5 Benefits of Next-Generation Firewalls
The complexity of modern cyberattacks and advanced hacking methodologies are driving enterprises to look to next-generation firewalls for better security. New web-based malware and intrusion attempts bypass perimeter protections to exploit applications. Users are susceptible to malicious emails or phishing schemes, as these threats are concealed within the content itself, and are delivered over the network undetected.
Initially, traditional firewalls just followed web protocols and weren’t intelligent enough to distinguish different kinds of web traffic. Their inability to inspect network-packet data and identify legitimate business applications and attacks forced them to either accept or reject all the traffic.
This meant that protection based on ports, protocols, IP addresses was no longer feasible. Businesses needed a more robust form of security that wasn't just tied to the IP addresses. They also needed newer rules for controlling website and application usage within a network. That led to the evolution of next-generation firewalls (NGFWs) with advanced technologies that promised deeper inspection capabilities and better control over individual applications in a network.
Here are the top five advantages next-generation firewalls have over traditional firewalls that every network professional should know.
Traditional firewalls provide basic packet filtering, network and port address translations, stateful inspections, and can even support virtual private networks. However, they are only limited to the Data Link Layer and Transport Layer of the OSI model.

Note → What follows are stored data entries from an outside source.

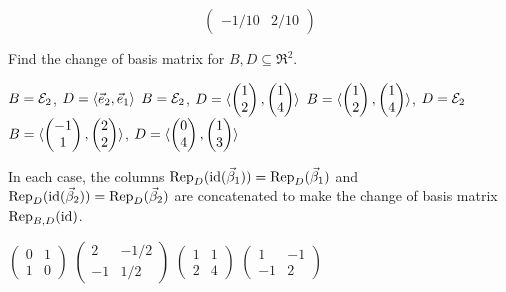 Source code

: \begin{exercises}
\begin{answer}
\begin{equation*}
\begin{pmatrix}
         -1/10  &2/10
        \end{pmatrix}
      \end{equation*}
    \end{answer}
  \recommended \item \label{exer:ChngeBasMatsRTwo}
    Find the change of basis matrix for \( B,D\subseteq\Re^2 \).
    \begin{exparts*}
      \partsitem \( B=\stdbasis_2 \),
        \( D=\sequence{\vec{e}_2,\vec{e}_1} \)
      \partsitem \( B=\stdbasis_2 \),
        \( D=\sequence{\colvec{1 \\ 2},\colvec{1 \\ 4}} \)
      \partsitem  \( B=\sequence{\colvec{1 \\ 2},\colvec{1 \\ 4}} \),
        \( D=\stdbasis_2 \)
      \partsitem  \( B=\sequence{\colvec{-1 \\ 1},\colvec{2 \\ 2}} \),
        \( D=\sequence{\colvec{0 \\ 4},\colvec{1 \\ 3}} \)
    \end{exparts*}
    \begin{answer}
      In each case, the columns 
      $\rep{\identity(\vec{\beta}_1)}{D}=\rep{\vec{\beta}_1}{D}$
      and $\rep{\identity(\vec{\beta}_2)}{D}=\rep{\vec{\beta}_2}{D}$
      are concatenated to make the change of basis matrix
      $\rep{\identity}{B,D}$.
      \begin{exparts*}
        \partsitem \( \begin{pmatrix}
                   0  &1  \\
                   1  &0
                 \end{pmatrix} \)
        \partsitem \( \begin{pmatrix}
                   2  &-1/2  \\
                   -1 &1/2
                 \end{pmatrix} \)
        \partsitem \( \begin{pmatrix}
                   1  &1     \\
                   2  &4
                 \end{pmatrix} \)
        \partsitem \( \begin{pmatrix}
                   1  &-1    \\
                  -1  &2
                 \end{pmatrix} \)
      \end{exparts*}  

\end{answer}
\end{exercises}
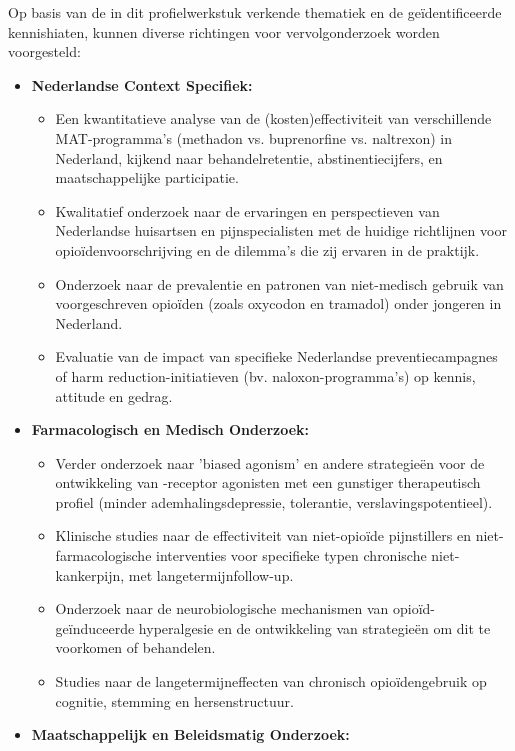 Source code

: \documentclass[11pt, a4paper]{report} %
\begin{document}
Op basis van de in dit profielwerkstuk verkende thematiek en de geïdentificeerde kennishiaten, kunnen diverse richtingen voor vervolgonderzoek worden voorgesteld:
\begin{itemize}
    \item \textbf{Nederlandse Context Specifiek:}
        \begin{itemize}
            \item Een kwantitatieve analyse van de (kosten)effectiviteit van verschillende MAT-programma's (methadon vs. buprenorfine vs. naltrexon) in Nederland, kijkend naar behandelretentie, abstinentiecijfers, en maatschappelijke participatie.
            \item Kwalitatief onderzoek naar de ervaringen en perspectieven van Nederlandse huisartsen en pijnspecialisten met de huidige richtlijnen voor opioïdenvoorschrijving en de dilemma's die zij ervaren in de praktijk.
            \item Onderzoek naar de prevalentie en patronen van niet-medisch gebruik van voorgeschreven opioïden (zoals oxycodon en tramadol) onder jongeren in Nederland.
            \item Evaluatie van de impact van specifieke Nederlandse preventiecampagnes of harm reduction-initiatieven (bv. naloxon-programma's) op kennis, attitude en gedrag.
        \end{itemize}
    \item \textbf{Farmacologisch en Medisch Onderzoek:}
        \begin{itemize}
            \item Verder onderzoek naar 'biased agonism' en andere strategieën voor de ontwikkeling van \textmu-receptor agonisten met een gunstiger therapeutisch profiel (minder ademhalingsdepressie, tolerantie, verslavingspotentieel).
            \item Klinische studies naar de effectiviteit van niet-opioïde pijnstillers en niet-farmacologische interventies voor specifieke typen chronische niet-kankerpijn, met langetermijnfollow-up.
            \item Onderzoek naar de neurobiologische mechanismen van opioïd-geïnduceerde hyperalgesie en de ontwikkeling van strategieën om dit te voorkomen of behandelen.
            \item Studies naar de langetermijneffecten van chronisch opioïdengebruik op cognitie, stemming en hersenstructuur.
        \end{itemize}
    \item \textbf{Maatschappelijk en Beleidsmatig Onderzoek:}

\end{itemize}
\end{document}
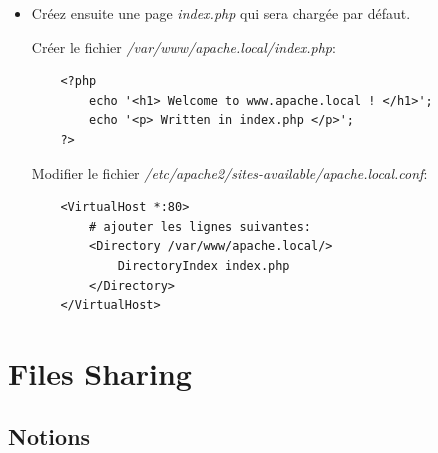 \documentclass[a4paper]{article}
\begin{document}
\begin{itemize}
\item Créez ensuite une page \textit{index.php} qui sera chargée par défaut.
\begin{example}
    Créer le fichier \textit{/var/www/apache.local/index.php}:
    \begin{verbatim}
    <?php
        echo '<h1> Welcome to www.apache.local ! </h1>';
        echo '<p> Written in index.php </p>';
    ?>
    \end{verbatim}
    Modifier le fichier \textit{/etc/apache2/sites-available/apache.local.conf}:
    \begin{verbatim}
    <VirtualHost *:80>
        # ajouter les lignes suivantes:
        <Directory /var/www/apache.local/>
            DirectoryIndex index.php
        </Directory>
    </VirtualHost>
    \end{verbatim}
\end{example}

\end{itemize}

















\section{Files Sharing}










\subsection{Notions}
\end{document}
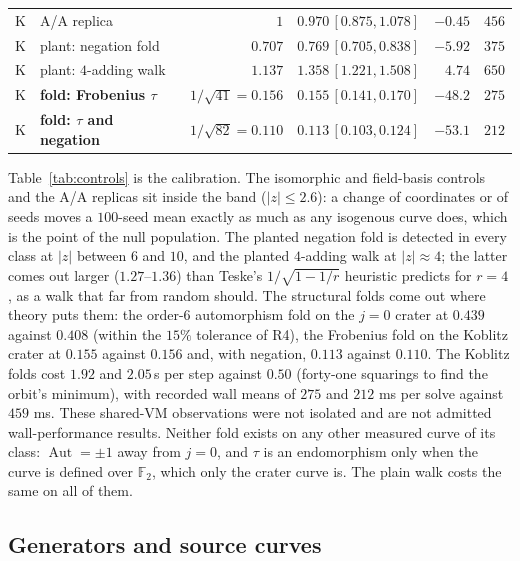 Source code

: \documentclass[10pt,a4paper]{article}
\theoremstyle{remark}
\newcommand{\FF}{\mathbb{F}}
\newcommand{\Aut}{\operatorname{Aut}}
\begin{document}
\begin{table}[H]
\begin{tabular}{@{}llrlrr@{}}
K & A/A replica & $1$ & $0.970\,[0.875, 1.078]$ & $-0.45$ & $456$ \\
K & plant: negation fold & $0.707$ & $0.769\,[0.705, 0.838]$ & $-5.92$ & $375$ \\
K & plant: $4$-adding walk & $1.137$ & $1.358\,[1.221, 1.508]$ & $4.74$ & $650$ \\
K & \textbf{fold: Frobenius $\tau$} & $1/\sqrt{41} = 0.156$ & $\mathbf{0.155\,[0.141, 0.170]}$ & $-48.2$ & $275$ \\
K & \textbf{fold: $\tau$ and negation} & $1/\sqrt{82} = 0.110$ & $\mathbf{0.113\,[0.103, 0.124]}$ & $-53.1$ & $212$ \\
\bottomrule
\end{tabular}
\end{table}

Table~\ref{tab:controls} is the calibration. The isomorphic and field-basis
controls and the A/A replicas sit inside the band ($|z| \le 2.6$): a change of
coordinates or of seeds moves a $100$-seed mean exactly as much as any
isogenous curve does, which is the point of the null population. The
planted negation fold is detected in every class at $|z|$ between $6$ and
$10$, and the planted $4$-adding walk at $|z| \approx 4$; the latter comes out
larger ($1.27$--$1.36$) than Teske's $1/\sqrt{1 - 1/r}$ heuristic predicts for
$r = 4$, as a walk that far from random should. The structural folds come
out where theory puts them: the order-$6$ automorphism fold on the $j = 0$
crater at $0.439$ against $0.408$ (within the $15\%$ tolerance of R4), the
Frobenius fold on the Koblitz crater at $0.155$ against $0.156$ and, with
negation, $0.113$ against $0.110$. The Koblitz folds cost $1.92$ and
$2.05$\,\textmu s per step against $0.50$ (forty-one squarings to find the
orbit's minimum), with recorded wall means of $275$ and $212$ ms per solve
against $459$ ms. These shared-VM observations were not isolated and are not
admitted wall-performance results. Neither fold exists on any other measured
curve of its class:
$\Aut = \pm 1$ away from $j = 0$, and $\tau$ is an endomorphism only when the
curve is defined over $\FF_2$, which only the crater curve is. The plain walk
costs the same on all of them.

\subsection{Generators and source curves}
\end{document}
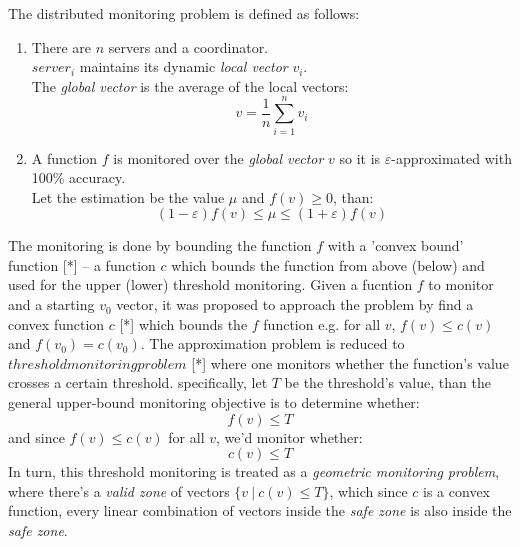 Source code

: \documentclass[10pt, conference]{IEEEtran}
\begin{document}
The distributed monitoring problem is defined as follows:
\begin{enumerate}
\item There are $n$ servers and a coordinator. \\ $server_i$ maintains its dynamic \textit{local vector} $v_i$. \\ The \textit{global vector} is the average of the local vectors: $$v = \frac{1}{n}\sum\limits_{i=1}^n {v_i}$$
\item A function $f$ is monitored over the \textit{global vector} $v$ so it is $\varepsilon$-approximated with 100\% accuracy. \\ Let the estimation  be the value $\mu$ and $f(v) \geq 0$, than: $$(1-\varepsilon )f(v) \leq \mu \leq (1+\varepsilon )f(v)$$
\end{enumerate}
The monitoring is done by bounding the function $f$ with a 'convex bound' function [*] -- a function $c$ which bounds the function from above (below) and used for the upper (lower) threshold monitoring.
Given a fucntion $f$ to monitor and a starting $v_0$ vector, it was proposed to approach the problem by find a convex function $c$ \label{fConvexity} [*] which bounds the $f$ function e.g. for all $v$, $f(v) \leq c(v)$ and $f(v_0)=c(v_0)$. The approximation problem is reduced to $threshold monitoring problem$ [*] where one monitors whether the function's value crosses a certain threshold. specifically, let $T$ be the threshold's value, than the general upper-bound monitoring objective is to determine whether:
\begin{equation}
\label{functionMonitoringConstraint}
f(v) \leq T
\end{equation}
and since $f(v) \leq c(v)$ for all $v$, we'd monitor whether:
\begin{equation}
\label{monitoringConstraint}
c(v) \leq T
\end{equation}
In turn, this threshold monitoring is treated as a \textit{geometric monitoring problem}, where there's a \textit{valid zone} of vectors $\{v \ | \ c(v) \leq T\}$, which since $c$ is a convex function, every linear combination of vectors inside the \textit{safe zone} is also inside the \textit{safe zone}. 
\end{document}
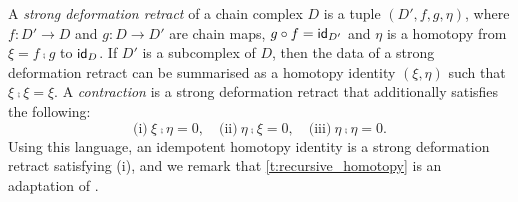 \begin{remark*}
	A \emph{strong deformation retract} \cite{Lambe-Stasheff} of a chain complex $D$ is a tuple $(D',f,g,\eta)$, where $f\colon D' \to D$ and $g\colon D\to D'$ are chain maps, $g \mathbin{\circ} f = \mathsf{id}_{D'}$ and $\eta$ is a homotopy from $\xi=f \comp g$ to $\mathsf{id}_D$. If $D'$ is a subcomplex of $D$, then the data of a strong deformation retract can be summarised as a homotopy identity $(\xi,\eta)$ such that $\xi\comp\xi = \xi$. A \emph{contraction} \cite{EML,gonzalez2003computation} is a strong deformation retract that additionally satisfies the following:
	\[
	\text{(i)}\ \xi \comp \eta = 0, \quad
	\text{(ii)}\ \eta \comp \xi = 0, \quad
	\text{(iii)}\ \eta \comp \eta = 0.
	\]
	Using this language, an idempotent homotopy identity is a strong deformation retract satisfying (i), and we remark that \cref{t:recursive_homotopy} is an adaptation of \cite[p.367]{Lambe-Stasheff}.
\end{remark*}
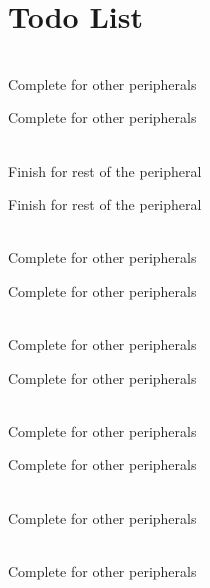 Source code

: \chapter{Todo List }
\hypertarget{todo}{}\label{todo}

\begin{DoxyRefList}
\item[{\parbox[t]{\linewidth}{Module \doxylink{group___a_h_b2___p_c_l_k___e_n___d_i___m_a_c_r_o_s}{AHB2\+\_\+\+PCLK\+\_\+\+EN\+\_\+\+DI\+\_\+\+MACROS} }}]\hfill \\
\label{todo__todo000003}%
%
Complete for other peripherals 

\label{todo__todo000071}%
%
Complete for other peripherals  
\item[{\parbox[t]{\linewidth}{Module \doxylink{group___a_h_b2___r_e_s_e_t___m_a_c_r_o_s}{AHB2\+\_\+\+RESET\+\_\+\+MACROS} }}]\hfill \\
\label{todo__todo000008}%
%
Finish for rest of the peripheral 

\label{todo__todo000076}%
%
Finish for rest of the peripheral  
\item[{\parbox[t]{\linewidth}{Module \doxylink{group___a_h_b3___p_c_l_k___e_n___d_i___m_a_c_r_o_s}{AHB3\+\_\+\+PCLK\+\_\+\+EN\+\_\+\+DI\+\_\+\+MACROS} }}]\hfill \\
\label{todo__todo000004}%
%
Complete for other peripherals 

\label{todo__todo000072}%
%
Complete for other peripherals  
\item[{\parbox[t]{\linewidth}{Module \doxylink{group___a_h_b3___r_e_s_e_t___m_a_c_r_o_s}{AHB3\+\_\+\+RESET\+\_\+\+MACROS} }}]\hfill \\
\label{todo__todo000009}%
%
Complete for other peripherals 

\label{todo__todo000077}%
%
Complete for other peripherals  
\item[{\parbox[t]{\linewidth}{Module \doxylink{group___a_p_b1___p_c_l_k___e_n___d_i___m_a_c_r_o_s}{APB1\+\_\+\+PCLK\+\_\+\+EN\+\_\+\+DI\+\_\+\+MACROS} }}]\hfill \\
\label{todo__todo000005}%
%
Complete for other peripherals 

\label{todo__todo000073}%
%
Complete for other peripherals  
\item[{\parbox[t]{\linewidth}{Module \doxylink{group___a_p_b1___r_e_s_e_t___m_a_c_r_o_s}{APB1\+\_\+\+RESET\+\_\+\+MACROS} }}]\hfill \\
\label{todo__todo000078}%
%
Complete for other peripherals  
\item[{\parbox[t]{\linewidth}{Module \doxylink{group___a_p_b2___p_c_l_k___e_n___d_i___m_a_c_r_o_s}{APB2\+\_\+\+PCLK\+\_\+\+EN\+\_\+\+DI\+\_\+\+MACROS} }}]\hfill \\
\label{todo__todo000006}%
%
Complete for other peripherals 


\end{DoxyRefList}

In addition to all the functionalities of traditional firewalls, next-generation firewalls also include integrated intrusion detection systems (IDS) and intrusion protection systems (IPS) that detect attacks based on traffic behavioral analysis, threat signatures or anomalous activity. This functionality helps perform deeper inspection and improve packet-content filtering of network traffic up to the application layer.
2. Application awareness
Traditional firewalls typically block common application ports or services on a network to control application access and monitor specific threats. However, with network connectivity becoming more complex, several applications use multiple or various ports, making it extremely difficult for traditional firewalls to identify the targeted port.
Moreover, these ports are being used in various other ways such as tunneling, in which a network protocol is enclosed within the packets carried by the second network and is de-encapsulated at the destination.
To counter this, next-generation firewall devices monitor traffic from layer 2 through layer 7 and are intelligent enough to determine what exactly is being sent or received. If the content is within policy, it is sent further or else it's blocked.
Application awareness also enables companies to set policies depending on the user and the application. For instance, allowing users to access Facebook, but blocking Facebook Chats.
3. Streamlined infrastructure
Traditional firewalls require a separate security appliance for every new threat, which leads to additional costs and efforts for maintaining and updating each of those devices.
With dynamic IP addresses, it becomes a complicated mess of configuring thousands of rules that are needed to identify and manage the traffic. Also, these devices don’t even provide the much needed controls and security to the content, applications or even users.
NGFWs provide integrated antivirus, spam filtering, deep-packet inspection, and application control using only one device or console. No extra devices are required, thus reducing infrastructural complexities.
4. Threat protection
Unlike traditional firewalls, NGFWs include antivirus and malware protection that's continuously upgraded automatically whenever new threats are discovered. The NGFW device also minimizes the avenues of attack by limiting the applications that run on it.
It then scans all the approved applications for any hidden vulnerabilities or confidential data leaks, as well as mitigates risks from any unknown applications. This also helps in reducing bandwidth usage from any useless traffic, which isn't possible with traditional firewalls.
5. Network speed
Though many vendors of traditional firewalls claim to offer a specific throughput (usually a gigabyte) from every port, the reality is entirely different.
The increased number of protection devices and services, when turned on, tend to choke the network speed. By the time the traffic reaches the end user, the speed is chopped by almost one-third of the actual promised speed.
In contrast, next-gen firewall throughput remains exactly the same irrespective of the number of protection services.